Copy, in full, each line of the material that holds the word "returned".
===== Provided material
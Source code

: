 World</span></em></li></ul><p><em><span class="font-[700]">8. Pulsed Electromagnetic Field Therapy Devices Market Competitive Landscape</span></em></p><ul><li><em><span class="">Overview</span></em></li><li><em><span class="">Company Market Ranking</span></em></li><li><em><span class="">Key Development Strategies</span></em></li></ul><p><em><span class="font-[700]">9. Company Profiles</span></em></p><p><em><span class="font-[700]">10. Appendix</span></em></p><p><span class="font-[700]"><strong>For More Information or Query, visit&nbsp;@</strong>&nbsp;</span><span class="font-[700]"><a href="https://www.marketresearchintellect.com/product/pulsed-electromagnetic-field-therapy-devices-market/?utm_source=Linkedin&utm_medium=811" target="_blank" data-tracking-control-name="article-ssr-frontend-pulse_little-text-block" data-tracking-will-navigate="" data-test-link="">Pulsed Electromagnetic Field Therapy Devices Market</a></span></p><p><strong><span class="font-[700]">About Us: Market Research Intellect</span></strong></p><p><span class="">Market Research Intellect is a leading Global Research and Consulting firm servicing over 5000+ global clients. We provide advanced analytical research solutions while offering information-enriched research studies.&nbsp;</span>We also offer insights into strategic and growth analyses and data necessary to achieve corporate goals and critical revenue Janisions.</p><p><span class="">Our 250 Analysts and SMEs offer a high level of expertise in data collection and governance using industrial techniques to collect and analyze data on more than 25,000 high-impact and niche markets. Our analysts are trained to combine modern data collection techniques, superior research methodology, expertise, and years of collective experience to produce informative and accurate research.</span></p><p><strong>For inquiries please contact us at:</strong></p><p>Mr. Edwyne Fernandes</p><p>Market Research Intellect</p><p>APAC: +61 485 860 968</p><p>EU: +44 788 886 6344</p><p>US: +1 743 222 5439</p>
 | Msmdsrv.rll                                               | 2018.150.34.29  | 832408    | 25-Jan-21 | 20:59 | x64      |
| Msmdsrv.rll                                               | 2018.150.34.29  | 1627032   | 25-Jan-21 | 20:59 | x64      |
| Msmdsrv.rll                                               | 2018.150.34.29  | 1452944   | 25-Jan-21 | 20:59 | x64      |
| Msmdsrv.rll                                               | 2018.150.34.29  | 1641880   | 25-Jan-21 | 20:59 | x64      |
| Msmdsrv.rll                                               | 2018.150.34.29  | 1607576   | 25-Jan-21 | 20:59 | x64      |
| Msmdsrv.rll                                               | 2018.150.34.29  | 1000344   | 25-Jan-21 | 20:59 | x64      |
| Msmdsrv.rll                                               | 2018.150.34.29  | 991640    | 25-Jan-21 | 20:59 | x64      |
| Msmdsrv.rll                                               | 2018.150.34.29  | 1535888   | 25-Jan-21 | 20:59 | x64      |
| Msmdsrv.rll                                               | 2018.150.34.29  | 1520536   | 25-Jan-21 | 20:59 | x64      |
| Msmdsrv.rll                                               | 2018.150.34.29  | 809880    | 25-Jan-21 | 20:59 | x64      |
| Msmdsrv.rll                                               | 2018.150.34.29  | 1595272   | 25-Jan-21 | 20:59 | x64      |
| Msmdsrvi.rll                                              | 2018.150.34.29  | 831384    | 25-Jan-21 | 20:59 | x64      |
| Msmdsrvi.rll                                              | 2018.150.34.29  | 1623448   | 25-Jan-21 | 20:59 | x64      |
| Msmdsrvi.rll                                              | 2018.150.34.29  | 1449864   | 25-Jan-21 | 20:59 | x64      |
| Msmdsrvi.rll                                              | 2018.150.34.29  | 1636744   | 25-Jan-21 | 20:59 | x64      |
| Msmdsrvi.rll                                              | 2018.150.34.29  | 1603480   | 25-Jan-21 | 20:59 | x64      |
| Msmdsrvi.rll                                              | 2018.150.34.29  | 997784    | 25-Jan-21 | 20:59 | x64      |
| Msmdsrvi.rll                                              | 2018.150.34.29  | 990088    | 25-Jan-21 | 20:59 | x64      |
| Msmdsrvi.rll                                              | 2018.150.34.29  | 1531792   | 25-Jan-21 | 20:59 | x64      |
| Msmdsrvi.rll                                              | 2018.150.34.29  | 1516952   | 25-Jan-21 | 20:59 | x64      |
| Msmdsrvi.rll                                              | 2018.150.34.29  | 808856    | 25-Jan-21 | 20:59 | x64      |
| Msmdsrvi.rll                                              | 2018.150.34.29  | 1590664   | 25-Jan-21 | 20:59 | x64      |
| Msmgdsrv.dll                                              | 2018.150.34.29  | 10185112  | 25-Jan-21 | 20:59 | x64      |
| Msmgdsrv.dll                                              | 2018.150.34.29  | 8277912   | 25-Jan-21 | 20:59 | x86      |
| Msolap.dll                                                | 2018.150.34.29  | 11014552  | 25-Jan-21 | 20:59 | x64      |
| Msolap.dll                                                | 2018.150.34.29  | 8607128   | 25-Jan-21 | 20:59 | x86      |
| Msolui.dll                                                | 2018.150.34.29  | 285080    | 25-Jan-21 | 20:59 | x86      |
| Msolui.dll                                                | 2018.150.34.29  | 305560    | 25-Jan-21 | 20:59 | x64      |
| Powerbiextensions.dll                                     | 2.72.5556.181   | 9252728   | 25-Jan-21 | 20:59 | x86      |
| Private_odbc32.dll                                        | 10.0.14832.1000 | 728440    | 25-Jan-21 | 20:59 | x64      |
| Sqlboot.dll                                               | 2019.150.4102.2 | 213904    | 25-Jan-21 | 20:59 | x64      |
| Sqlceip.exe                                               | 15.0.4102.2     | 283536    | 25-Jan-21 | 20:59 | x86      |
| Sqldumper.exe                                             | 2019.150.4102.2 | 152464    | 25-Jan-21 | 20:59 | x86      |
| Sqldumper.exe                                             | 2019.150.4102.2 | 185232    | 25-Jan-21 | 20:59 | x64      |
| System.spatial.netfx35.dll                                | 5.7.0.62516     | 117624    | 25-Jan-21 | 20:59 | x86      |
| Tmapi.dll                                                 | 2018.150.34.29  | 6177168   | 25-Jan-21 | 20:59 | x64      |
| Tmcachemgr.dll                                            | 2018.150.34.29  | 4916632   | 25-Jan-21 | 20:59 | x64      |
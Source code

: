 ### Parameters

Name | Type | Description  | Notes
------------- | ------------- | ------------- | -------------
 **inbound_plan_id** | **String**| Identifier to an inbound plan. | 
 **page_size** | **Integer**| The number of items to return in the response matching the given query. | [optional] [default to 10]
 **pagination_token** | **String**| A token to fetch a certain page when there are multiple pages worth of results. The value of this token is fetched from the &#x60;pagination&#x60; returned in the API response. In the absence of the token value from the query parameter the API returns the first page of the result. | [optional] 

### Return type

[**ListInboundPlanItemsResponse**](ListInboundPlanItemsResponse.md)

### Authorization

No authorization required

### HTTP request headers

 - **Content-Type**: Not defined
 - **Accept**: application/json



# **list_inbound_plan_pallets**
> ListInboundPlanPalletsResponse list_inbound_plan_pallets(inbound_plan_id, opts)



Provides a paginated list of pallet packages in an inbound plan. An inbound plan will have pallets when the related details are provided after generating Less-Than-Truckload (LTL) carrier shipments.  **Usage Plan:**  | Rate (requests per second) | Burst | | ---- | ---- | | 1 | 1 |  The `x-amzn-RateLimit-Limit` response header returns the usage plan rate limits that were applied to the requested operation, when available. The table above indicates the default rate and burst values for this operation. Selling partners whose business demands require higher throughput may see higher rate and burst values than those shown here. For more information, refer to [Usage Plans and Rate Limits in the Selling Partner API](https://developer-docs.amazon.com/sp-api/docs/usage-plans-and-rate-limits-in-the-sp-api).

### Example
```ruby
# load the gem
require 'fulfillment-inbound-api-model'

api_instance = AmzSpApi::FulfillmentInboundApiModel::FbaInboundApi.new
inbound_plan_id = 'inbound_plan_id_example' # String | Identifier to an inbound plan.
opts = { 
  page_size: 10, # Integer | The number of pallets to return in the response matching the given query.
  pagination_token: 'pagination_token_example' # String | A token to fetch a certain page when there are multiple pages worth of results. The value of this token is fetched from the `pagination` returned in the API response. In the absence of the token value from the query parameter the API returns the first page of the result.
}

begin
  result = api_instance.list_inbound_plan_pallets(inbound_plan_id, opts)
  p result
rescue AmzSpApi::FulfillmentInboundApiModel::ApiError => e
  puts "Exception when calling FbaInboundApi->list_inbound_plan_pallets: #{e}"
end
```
==========
### Final answer
 **pagination_token** | **String**| A token to fetch a certain page when there are multiple pages worth of results. The value of this token is fetched from the &#x60;pagination&#x60; returned in the API response. In the absence of the token value from the query parameter the API returns the first page of the result. | [optional] 
  pagination_token: 'pagination_token_example' # String | A token to fetch a certain page when there are multiple pages worth of results. The value of this token is fetched from the `pagination` returned in the API response. In the absence of the token value from the query parameter the API returns the first page of the result.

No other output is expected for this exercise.